Though not writing (still), but feeling a little better after the 45 minutes of Hatha it had occurred to me that now was a good time to go ahead and get the vacuuming done as the floor was cleaned up.

Last week Marty remarked on how this vacuum was wearing well after our going through vacuums like crazy, one vacuum breaking after another. I agreed.

Tonight, I popped in the earbuds of the iPod and proceed to vacuum. Within ten to twenty seconds I smelled something funny…like something burning. Cut off the vacuum and flipped it over and there was one of H.o.p.’s old socks jammed up in it. And the smoke poured forth.

A sock. I guess it got sucked up when I pushed the vacuum under the couch/futon.

Long after I extracted the sock, the smoke continued to pour, and I sat and watched.

But it was one of those days, despite my uhm four days of endeavoring to find serenity via yoga. Off kilter and disjointed. Nothing productive happening. All effort for naught, for naught.

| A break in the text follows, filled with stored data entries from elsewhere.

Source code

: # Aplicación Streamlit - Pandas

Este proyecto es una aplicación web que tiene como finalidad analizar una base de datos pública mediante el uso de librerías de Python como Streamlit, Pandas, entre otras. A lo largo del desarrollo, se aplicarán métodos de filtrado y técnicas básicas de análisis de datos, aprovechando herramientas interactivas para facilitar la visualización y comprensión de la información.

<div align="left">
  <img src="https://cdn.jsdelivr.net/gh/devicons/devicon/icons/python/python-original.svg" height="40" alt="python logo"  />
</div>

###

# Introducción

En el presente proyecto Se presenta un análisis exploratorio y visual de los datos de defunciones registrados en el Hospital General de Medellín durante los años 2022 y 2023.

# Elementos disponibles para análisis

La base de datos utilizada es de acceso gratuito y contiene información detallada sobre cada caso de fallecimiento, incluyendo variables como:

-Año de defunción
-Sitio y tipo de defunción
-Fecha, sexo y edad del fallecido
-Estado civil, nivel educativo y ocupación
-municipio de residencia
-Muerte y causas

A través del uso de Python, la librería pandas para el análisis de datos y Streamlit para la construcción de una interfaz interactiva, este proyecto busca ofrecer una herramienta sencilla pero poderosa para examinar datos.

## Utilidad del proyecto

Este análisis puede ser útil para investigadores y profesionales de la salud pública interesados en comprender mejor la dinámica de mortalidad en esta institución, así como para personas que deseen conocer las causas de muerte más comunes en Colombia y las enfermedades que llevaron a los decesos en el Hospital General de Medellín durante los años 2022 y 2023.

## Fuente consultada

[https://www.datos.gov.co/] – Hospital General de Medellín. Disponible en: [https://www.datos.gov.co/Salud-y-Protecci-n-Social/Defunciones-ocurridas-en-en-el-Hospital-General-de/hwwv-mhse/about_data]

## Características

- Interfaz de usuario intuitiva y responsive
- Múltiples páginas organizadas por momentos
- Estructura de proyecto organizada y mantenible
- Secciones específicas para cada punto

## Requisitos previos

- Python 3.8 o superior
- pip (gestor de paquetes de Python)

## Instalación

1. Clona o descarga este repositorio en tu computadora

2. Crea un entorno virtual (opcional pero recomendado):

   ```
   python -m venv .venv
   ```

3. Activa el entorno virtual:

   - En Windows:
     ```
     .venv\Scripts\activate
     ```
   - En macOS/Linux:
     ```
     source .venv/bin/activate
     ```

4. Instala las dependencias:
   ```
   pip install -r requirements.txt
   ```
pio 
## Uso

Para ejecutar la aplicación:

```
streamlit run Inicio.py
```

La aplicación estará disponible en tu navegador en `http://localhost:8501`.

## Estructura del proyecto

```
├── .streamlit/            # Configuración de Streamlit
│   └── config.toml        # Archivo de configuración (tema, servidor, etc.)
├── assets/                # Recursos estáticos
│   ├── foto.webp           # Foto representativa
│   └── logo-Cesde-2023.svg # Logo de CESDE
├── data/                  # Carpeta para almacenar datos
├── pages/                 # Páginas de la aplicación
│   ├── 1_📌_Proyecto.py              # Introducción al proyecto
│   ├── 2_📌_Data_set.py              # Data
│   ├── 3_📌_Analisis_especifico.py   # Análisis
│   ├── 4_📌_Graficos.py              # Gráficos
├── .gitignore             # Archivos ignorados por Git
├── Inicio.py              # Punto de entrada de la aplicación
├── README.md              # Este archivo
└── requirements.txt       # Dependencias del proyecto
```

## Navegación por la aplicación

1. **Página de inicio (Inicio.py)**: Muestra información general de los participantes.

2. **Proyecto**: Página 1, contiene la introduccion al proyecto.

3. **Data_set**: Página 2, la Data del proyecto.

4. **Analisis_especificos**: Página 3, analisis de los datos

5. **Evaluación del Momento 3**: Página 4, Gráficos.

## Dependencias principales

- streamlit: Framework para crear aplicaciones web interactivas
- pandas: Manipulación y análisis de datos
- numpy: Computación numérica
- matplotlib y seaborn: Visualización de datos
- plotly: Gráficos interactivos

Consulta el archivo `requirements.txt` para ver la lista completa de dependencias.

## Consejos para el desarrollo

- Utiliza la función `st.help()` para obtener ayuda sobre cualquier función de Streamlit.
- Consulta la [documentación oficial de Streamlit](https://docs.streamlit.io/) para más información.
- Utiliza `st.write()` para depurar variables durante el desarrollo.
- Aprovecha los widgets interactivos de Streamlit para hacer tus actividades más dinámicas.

I’ve decided the yoga pants can wait but I may go ahead and get a mat.

The idea of yoga practice being a time of sacred space is going to have to include, as part of that sacred space, a ten year old laughing at my fumblings and doing his energetic best to distract. Even if I say, ok, you try this position out and see if you can do it, and he replies oh there’s no way he could do it, he still laughs uproariously over my efforts. “You’re wobbling! You’re wobbling!”

If I don’t cease to be high entertainment in a week, I’ll have to accept my yoga routine as a comedic act.

I will put a tip jar at my side.

Yoga

I’m trying yoga. At home. With DVDs. The kind where you go, “Wait, no, wait, I like this pose, I can do it, let me really feel it before you race on to something else!” I’ve only been doing it a week (well, I did it for a week a month ago then stopped). Whenever they hit Mountain Pose I just want to stay there for the next ten minutes…while H.o.p. runs around me or dances all over in front of me. Sometimes he runs over to grab me around the waist to “help” me balance, if I start to lose it on one of the single-leg poses (not very infrequently) but quite often I’m doing just fine and all his running over and grabbing me does is start to throw me off balance, and I say, “Thanks! You’re a big help!” anyway. “Whew, I’m so glad I was there to save your life!” H.o.p. says. Other times, like when I’m doing the Downward Dog pose (when will my heels touch the floor?) he is all around and underneath me like I’m a jungle gym. I figure it’s a part of the exercise.

My intention is to gather some of the mental benefits, which is why I chose it, plus, what I really want right now is the kind of exercise that comes with just standing there on one leg with your arms overhead where I can feel exactly what my body is doing instead of losing it in a flurry of activity.

Right now I feel better after I’ve done it only in the kind of way you feel better when you know you’ve done something for the day that you ought to do. Well, maybe a little more. Not during but after. I must be experiencing some kind of blip in feel-good hormones because afterwards I’m less consumed by inevitables.